Patri Friedman, former Google employee and grandson of economist Milton Friedman, came up with the idea when mulling on the inefficiency of governments.
Why didn’t governments improve over time, the way that markets under competition often do?
The answer, it seemed, was because of the huge costs for customers (citizens) to shop between competing government providers (countries), and the ability of governments to enforce their will on their captive audiences.
His solution? Why not create habitats that can get away from governments and which states would have a hard time keeping in one place: habitats that exist on the open sea.
It’s not a new idea, particularly among the idealistic strain of freedom-loving libertarians who live on the west coast of the US and who frequently bemoan the closing of this country’s own legendary frontier.
What makes this plan different is the approach that Friedman and his colleagues are taking.
First, rather than idealistically forming a utopian commune to work on the problem, they’ve set up a non-profit organisation called the Seasteading Institute – with $500,000 (€350,000) in funding from Peter Thiel, one of the founders of PayPal.
They’ve commissioned engineering designs for a platform and are considering constructing a proof-of-concept version to float in San Francisco Bay.
And they’re determined to run the venture as a business, pragmatically placing their political ideals on hold as they struggle to find a way to make offshore platforms self-supporting.
Plenty are sceptical of Seasteading’s chances. Many have tried to create their own state on the high seas; none has succeeded.
In the same room as Friedman at this informal event is Ryan Lackey, who set up an internet server farm on the disputed “micronation” of Sealand, a discarded sea fort six miles off the coast of Suffolk.
As Friedman and Lackey joked, the latter’s project set the bar for commercially-driven new sovereign states, but it was a very low bar: the plan failed, and Lackey lost his money.
But what I find fascinating about this project is the willingness of these individuals to seriously consider such an outlandish plan.
They’re not deluded about the chances of their success: almost all of the discussion was about potential problems – social, political, engineering and financial – and how they might be practically evaded or overcome.
There was a strong understanding that this was a high-risk venture.
But rather than arguing against that, this high-worth audience took it as an indicator that it should be investigated, and invested in, further.
Is this a product of an environment that has too much money sloshing around?
There were plenty of ex-dotcom (and ex-Google) employees in the room.
I’ve already written about others who have taken their millions and invested them in equally low-probability projects, such as rocketry or life-extension or cryonics or smart drugs.

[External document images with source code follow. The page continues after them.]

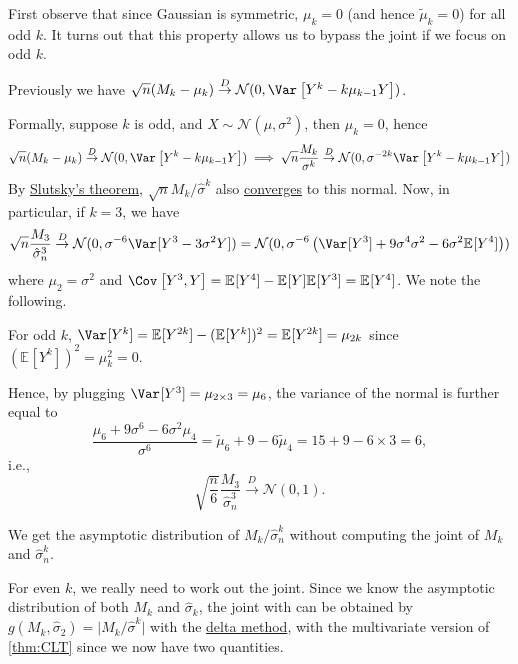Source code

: First observe that since Gaussian is symmetric, \(\mu _k = 0\) (and hence \(\widetilde{\mu} _k = 0\)) for all odd \(k\). It turns out that this property allows us to bypass the joint if we focus on odd \(k\).

\begin{prev}
	Previously we have \(\sqrt{n} (M_k - \mu _k) \overset{D}{\to} \mathcal{N} (0, \Var_{}\left[Y^k - k \mu _{k-1} Y\right] )\).
\end{prev}

Formally, suppose \(k\) is odd, and \(X \sim \mathcal{N} (\mu , \sigma ^2)\), then \(\mu _k = 0\), hence
\[
	\sqrt{n} (M_k - \mu _k) \overset{D}{\to} \mathcal{N} (0, \Var_{}\left[Y^k - k \mu _{k-1} Y\right] )
	\implies \sqrt{n} \frac{M_k}{\sigma ^k} \overset{D}{\to} \mathcal{N} (0, \sigma ^{-2k} \Var_{}\left[Y^k - k \mu _{k-1} Y\right] )
\]
By \hyperref[col:Slutsky]{Slutsky's theorem}, \(\sqrt{n} M_k / \hat{\sigma} ^k\) also \hyperref[def:converge-in-distribution]{converges} to this normal. Now, in particular, if \(k = 3\), we have
\[
	\sqrt{n} \frac{M_3}{\hat{\sigma} _n^3}
	\overset{D}{\to} \mathcal{N} (0, \sigma ^{-6} \Var_{}[Y^3 - 3 \sigma ^2 Y] )
	= \mathcal{N} (0, \sigma ^{-6} \left( \Var_{}[Y^3] + 9 \sigma ^4 \sigma ^2 - 6 \sigma ^2 \mathbb{E}_{}[Y^4] \right) )
\]
where  \(\mu _2 = \sigma ^2\) and \(\Cov_{}\left[Y^3 , Y\right] = \mathbb{E}_{}[Y^4] - \mathbb{E}_{}[Y] \mathbb{E}_{}[Y^3] = \mathbb{E}_{}[Y^4] \). We note the following.

\begin{note}
	For odd \(k\), \(\Var_{}[Y^k] = \mathbb{E}_{}[Y^{2k} ] - (\mathbb{E}_{}[Y^k] )^2 = \mathbb{E}_{}[Y^{2k} ] = \mu _{2k}\) since \((\mathbb{E}_{}[Y^k] )^2 = \mu _k^2 = 0\).
\end{note}

Hence, by plugging \(\Var_{}[Y^3] = \mu _{2 \times 3} = \mu _6\), the variance of the normal is further equal to
\[
	\frac{\mu _6 + 9 \sigma ^6 - 6 \sigma ^2 \mu _4}{\sigma ^6}
	= \widetilde{\mu} _6 + 9 - 6 \widetilde{\mu} _4
	= 15 + 9 - 6 \times 3
	= 6,
\]
i.e.,
\[
	\sqrt{\frac{n}{6}} \frac{M_3}{\hat{\sigma} _n^3}
	\overset{D}{\to} \mathcal{N} (0, 1).
\]

\begin{remark}
	We get the asymptotic distribution of \(M_k / \hat{\sigma} _n^k\) without computing the joint of \(M_k\) and \(\hat{\sigma} _n^k\).
\end{remark}

For even \(k\), we really need to work out the joint. Since we know the asymptotic distribution of both \(M_k\) and \(\hat{\sigma} _k\), the joint with can be obtained by \(g(M_k , \hat{\sigma} _2) = \vert M_k / \hat{\sigma} ^k \vert \) with the \hyperref[thm:delta-method]{delta method}, with the multivariate version of \autoref{thm:CLT} since we now have two quantities.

I’m sure there are other, less romantic, ideas than putting up floating platforms for free- marketeering heroes to skirt current laws and regulations which might have a better chance of bettering the world.
But it has to be said that, if you want to know what drives Silicon Valley’s 50-year lead in innovation, it’s this attitude towards crazy risk-taking.
Watching this audience and listening to the pitch, I am reminded of reading the “Information Letters”, memos to investors written by John Walker, the founder of Computer Aided Design pioneer AutoDesk, in
Walker’s plan – to build software for this new “IBM” personal computer – sounds nowhere near as farfetched as building habitable sea platforms, although it wasn’t exactly a common business plan back then.
Nevertheless, it has that same strong tone of an innovator breaking out for an entirely new place – and trying to encourage others to give him the cash and the support to do so.
Some gambles work, some do not: but it’s sometimes nice to be in a place where you’ll get an audience, no matter how sky blue your dreams are.